***** Raw data *****

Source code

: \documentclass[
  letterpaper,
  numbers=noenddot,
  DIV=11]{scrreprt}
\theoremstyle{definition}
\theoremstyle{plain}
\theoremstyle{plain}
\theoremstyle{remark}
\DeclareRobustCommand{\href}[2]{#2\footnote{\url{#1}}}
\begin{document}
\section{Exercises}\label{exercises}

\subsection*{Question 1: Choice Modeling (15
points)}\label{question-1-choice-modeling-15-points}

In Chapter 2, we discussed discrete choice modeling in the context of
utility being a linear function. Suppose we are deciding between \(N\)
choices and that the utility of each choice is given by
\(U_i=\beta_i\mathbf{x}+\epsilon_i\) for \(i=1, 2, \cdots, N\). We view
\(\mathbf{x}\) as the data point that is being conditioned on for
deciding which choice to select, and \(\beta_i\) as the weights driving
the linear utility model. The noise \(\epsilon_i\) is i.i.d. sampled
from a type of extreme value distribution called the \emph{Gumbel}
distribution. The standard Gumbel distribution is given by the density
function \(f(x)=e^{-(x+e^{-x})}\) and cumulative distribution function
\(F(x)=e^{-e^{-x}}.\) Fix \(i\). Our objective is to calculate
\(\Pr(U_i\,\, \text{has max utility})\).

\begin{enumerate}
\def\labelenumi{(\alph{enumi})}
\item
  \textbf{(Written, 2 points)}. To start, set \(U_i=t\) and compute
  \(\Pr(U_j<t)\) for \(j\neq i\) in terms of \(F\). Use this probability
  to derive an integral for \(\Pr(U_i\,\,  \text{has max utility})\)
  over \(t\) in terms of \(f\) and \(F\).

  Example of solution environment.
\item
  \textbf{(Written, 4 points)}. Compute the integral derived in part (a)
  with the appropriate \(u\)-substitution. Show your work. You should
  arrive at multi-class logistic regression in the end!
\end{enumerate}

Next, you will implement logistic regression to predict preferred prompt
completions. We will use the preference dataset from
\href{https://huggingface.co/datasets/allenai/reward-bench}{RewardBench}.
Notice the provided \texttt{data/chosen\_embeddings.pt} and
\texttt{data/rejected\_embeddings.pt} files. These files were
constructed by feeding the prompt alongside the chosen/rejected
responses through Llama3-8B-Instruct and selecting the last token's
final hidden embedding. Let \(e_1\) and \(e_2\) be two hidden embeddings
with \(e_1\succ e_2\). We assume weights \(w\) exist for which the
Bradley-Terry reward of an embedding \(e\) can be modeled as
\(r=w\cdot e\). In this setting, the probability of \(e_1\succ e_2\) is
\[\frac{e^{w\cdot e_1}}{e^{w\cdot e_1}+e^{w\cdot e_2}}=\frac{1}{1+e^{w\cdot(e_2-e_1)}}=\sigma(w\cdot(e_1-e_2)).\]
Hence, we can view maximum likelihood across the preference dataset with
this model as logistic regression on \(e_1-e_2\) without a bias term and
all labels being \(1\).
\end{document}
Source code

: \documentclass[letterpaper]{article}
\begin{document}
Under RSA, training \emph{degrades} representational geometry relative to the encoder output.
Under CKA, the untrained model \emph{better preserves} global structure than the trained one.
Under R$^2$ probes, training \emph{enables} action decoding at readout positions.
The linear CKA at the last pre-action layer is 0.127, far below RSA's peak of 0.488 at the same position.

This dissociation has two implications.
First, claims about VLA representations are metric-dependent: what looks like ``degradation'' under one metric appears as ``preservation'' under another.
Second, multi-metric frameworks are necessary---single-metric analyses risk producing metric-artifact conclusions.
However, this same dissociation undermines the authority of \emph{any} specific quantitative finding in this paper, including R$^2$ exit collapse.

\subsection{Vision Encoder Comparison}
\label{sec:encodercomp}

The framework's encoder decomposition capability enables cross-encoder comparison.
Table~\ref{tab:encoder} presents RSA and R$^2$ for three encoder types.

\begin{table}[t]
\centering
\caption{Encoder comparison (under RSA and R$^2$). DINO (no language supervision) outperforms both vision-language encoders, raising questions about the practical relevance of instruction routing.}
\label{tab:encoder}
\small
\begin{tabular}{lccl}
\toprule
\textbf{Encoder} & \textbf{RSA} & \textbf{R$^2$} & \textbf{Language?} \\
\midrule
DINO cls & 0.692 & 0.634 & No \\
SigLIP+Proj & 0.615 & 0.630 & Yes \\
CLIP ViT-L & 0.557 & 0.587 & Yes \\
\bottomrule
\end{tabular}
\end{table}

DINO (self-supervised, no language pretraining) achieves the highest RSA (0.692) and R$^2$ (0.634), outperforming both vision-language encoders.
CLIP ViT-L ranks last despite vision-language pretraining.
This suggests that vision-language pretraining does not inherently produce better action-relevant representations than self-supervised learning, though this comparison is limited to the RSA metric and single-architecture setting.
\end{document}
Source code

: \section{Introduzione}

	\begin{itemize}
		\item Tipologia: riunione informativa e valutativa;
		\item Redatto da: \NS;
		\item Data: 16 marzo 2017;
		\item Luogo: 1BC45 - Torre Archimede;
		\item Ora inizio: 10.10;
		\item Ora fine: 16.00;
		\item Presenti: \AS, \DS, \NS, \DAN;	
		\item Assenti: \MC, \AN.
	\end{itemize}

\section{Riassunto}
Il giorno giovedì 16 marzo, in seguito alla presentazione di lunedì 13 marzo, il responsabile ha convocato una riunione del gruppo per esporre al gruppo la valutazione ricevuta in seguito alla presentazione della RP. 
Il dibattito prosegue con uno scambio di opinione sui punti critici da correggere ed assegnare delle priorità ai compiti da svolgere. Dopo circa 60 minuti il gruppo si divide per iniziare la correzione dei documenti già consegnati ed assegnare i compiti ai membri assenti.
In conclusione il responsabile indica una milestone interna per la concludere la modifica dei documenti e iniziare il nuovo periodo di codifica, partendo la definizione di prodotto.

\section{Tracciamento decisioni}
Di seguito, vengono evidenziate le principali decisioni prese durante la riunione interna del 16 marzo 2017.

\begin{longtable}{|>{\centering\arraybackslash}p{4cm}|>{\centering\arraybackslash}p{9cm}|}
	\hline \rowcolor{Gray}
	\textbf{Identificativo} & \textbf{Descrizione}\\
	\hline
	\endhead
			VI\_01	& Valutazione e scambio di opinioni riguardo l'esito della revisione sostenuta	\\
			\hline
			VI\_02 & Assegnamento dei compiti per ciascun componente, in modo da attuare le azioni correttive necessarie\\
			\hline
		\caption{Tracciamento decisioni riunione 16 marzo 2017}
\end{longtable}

*****

• Exercise
Would you please copy the whole listing exactly as given?

• Output of the exercise
Source code

: \documentclass[
  letterpaper,
  numbers=noenddot,
  DIV=11]{scrreprt}
\theoremstyle{definition}
\theoremstyle{plain}
\theoremstyle{plain}
\theoremstyle{remark}
\DeclareRobustCommand{\href}[2]{#2\footnote{\url{#1}}}
\begin{document}
\section{Exercises}\label{exercises}

\subsection*{Question 1: Choice Modeling (15
points)}\label{question-1-choice-modeling-15-points}

In Chapter 2, we discussed discrete choice modeling in the context of
utility being a linear function. Suppose we are deciding between \(N\)
choices and that the utility of each choice is given by
\(U_i=\beta_i\mathbf{x}+\epsilon_i\) for \(i=1, 2, \cdots, N\). We view
\(\mathbf{x}\) as the data point that is being conditioned on for
deciding which choice to select, and \(\beta_i\) as the weights driving
the linear utility model. The noise \(\epsilon_i\) is i.i.d. sampled
from a type of extreme value distribution called the \emph{Gumbel}
distribution. The standard Gumbel distribution is given by the density
function \(f(x)=e^{-(x+e^{-x})}\) and cumulative distribution function
\(F(x)=e^{-e^{-x}}.\) Fix \(i\). Our objective is to calculate
\(\Pr(U_i\,\, \text{has max utility})\).

\begin{enumerate}
\def\labelenumi{(\alph{enumi})}
\item
  \textbf{(Written, 2 points)}. To start, set \(U_i=t\) and compute
  \(\Pr(U_j<t)\) for \(j\neq i\) in terms of \(F\). Use this probability
  to derive an integral for \(\Pr(U_i\,\,  \text{has max utility})\)
  over \(t\) in terms of \(f\) and \(F\).

  Example of solution environment.
\item
  \textbf{(Written, 4 points)}. Compute the integral derived in part (a)
  with the appropriate \(u\)-substitution. Show your work. You should
  arrive at multi-class logistic regression in the end!
\end{enumerate}

Next, you will implement logistic regression to predict preferred prompt
completions. We will use the preference dataset from
\href{https://huggingface.co/datasets/allenai/reward-bench}{RewardBench}.
Notice the provided \texttt{data/chosen\_embeddings.pt} and
\texttt{data/rejected\_embeddings.pt} files. These files were
constructed by feeding the prompt alongside the chosen/rejected
responses through Llama3-8B-Instruct and selecting the last token's
final hidden embedding. Let \(e_1\) and \(e_2\) be two hidden embeddings
with \(e_1\succ e_2\). We assume weights \(w\) exist for which the
Bradley-Terry reward of an embedding \(e\) can be modeled as
\(r=w\cdot e\). In this setting, the probability of \(e_1\succ e_2\) is
\[\frac{e^{w\cdot e_1}}{e^{w\cdot e_1}+e^{w\cdot e_2}}=\frac{1}{1+e^{w\cdot(e_2-e_1)}}=\sigma(w\cdot(e_1-e_2)).\]
Hence, we can view maximum likelihood across the preference dataset with
this model as logistic regression on \(e_1-e_2\) without a bias term and
all labels being \(1\).
\end{document}
Source code

: \documentclass[letterpaper]{article}
\begin{document}
Under RSA, training \emph{degrades} representational geometry relative to the encoder output.
Under CKA, the untrained model \emph{better preserves} global structure than the trained one.
Under R$^2$ probes, training \emph{enables} action decoding at readout positions.
The linear CKA at the last pre-action layer is 0.127, far below RSA's peak of 0.488 at the same position.

This dissociation has two implications.
First, claims about VLA representations are metric-dependent: what looks like ``degradation'' under one metric appears as ``preservation'' under another.
Second, multi-metric frameworks are necessary---single-metric analyses risk producing metric-artifact conclusions.
However, this same dissociation undermines the authority of \emph{any} specific quantitative finding in this paper, including R$^2$ exit collapse.

\subsection{Vision Encoder Comparison}
\label{sec:encodercomp}

The framework's encoder decomposition capability enables cross-encoder comparison.
Table~\ref{tab:encoder} presents RSA and R$^2$ for three encoder types.

\begin{table}[t]
\centering
\caption{Encoder comparison (under RSA and R$^2$). DINO (no language supervision) outperforms both vision-language encoders, raising questions about the practical relevance of instruction routing.}
\label{tab:encoder}
\small
\begin{tabular}{lccl}
\toprule
\textbf{Encoder} & \textbf{RSA} & \textbf{R$^2$} & \textbf{Language?} \\
\midrule
DINO cls & 0.692 & 0.634 & No \\
SigLIP+Proj & 0.615 & 0.630 & Yes \\
CLIP ViT-L & 0.557 & 0.587 & Yes \\
\bottomrule
\end{tabular}
\end{table}

DINO (self-supervised, no language pretraining) achieves the highest RSA (0.692) and R$^2$ (0.634), outperforming both vision-language encoders.
CLIP ViT-L ranks last despite vision-language pretraining.
This suggests that vision-language pretraining does not inherently produce better action-relevant representations than self-supervised learning, though this comparison is limited to the RSA metric and single-architecture setting.
\end{document}
Source code

: \section{Introduzione}

	\begin{itemize}
		\item Tipologia: riunione informativa e valutativa;
		\item Redatto da: \NS;
		\item Data: 16 marzo 2017;
		\item Luogo: 1BC45 - Torre Archimede;
		\item Ora inizio: 10.10;
		\item Ora fine: 16.00;
		\item Presenti: \AS, \DS, \NS, \DAN;	
		\item Assenti: \MC, \AN.
	\end{itemize}

\section{Riassunto}
Il giorno giovedì 16 marzo, in seguito alla presentazione di lunedì 13 marzo, il responsabile ha convocato una riunione del gruppo per esporre al gruppo la valutazione ricevuta in seguito alla presentazione della RP. 
Il dibattito prosegue con uno scambio di opinione sui punti critici da correggere ed assegnare delle priorità ai compiti da svolgere. Dopo circa 60 minuti il gruppo si divide per iniziare la correzione dei documenti già consegnati ed assegnare i compiti ai membri assenti.
In conclusione il responsabile indica una milestone interna per la concludere la modifica dei documenti e iniziare il nuovo periodo di codifica, partendo la definizione di prodotto.

\section{Tracciamento decisioni}
Di seguito, vengono evidenziate le principali decisioni prese durante la riunione interna del 16 marzo 2017.

\begin{longtable}{|>{\centering\arraybackslash}p{4cm}|>{\centering\arraybackslash}p{9cm}|}
	\hline \rowcolor{Gray}
	\textbf{Identificativo} & \textbf{Descrizione}\\
	\hline
	\endhead
			VI\_01	& Valutazione e scambio di opinioni riguardo l'esito della revisione sostenuta	\\
			\hline
			VI\_02 & Assegnamento dei compiti per ciascun componente, in modo da attuare le azioni correttive necessarie\\
			\hline
		\caption{Tracciamento decisioni riunione 16 marzo 2017}
\end{longtable}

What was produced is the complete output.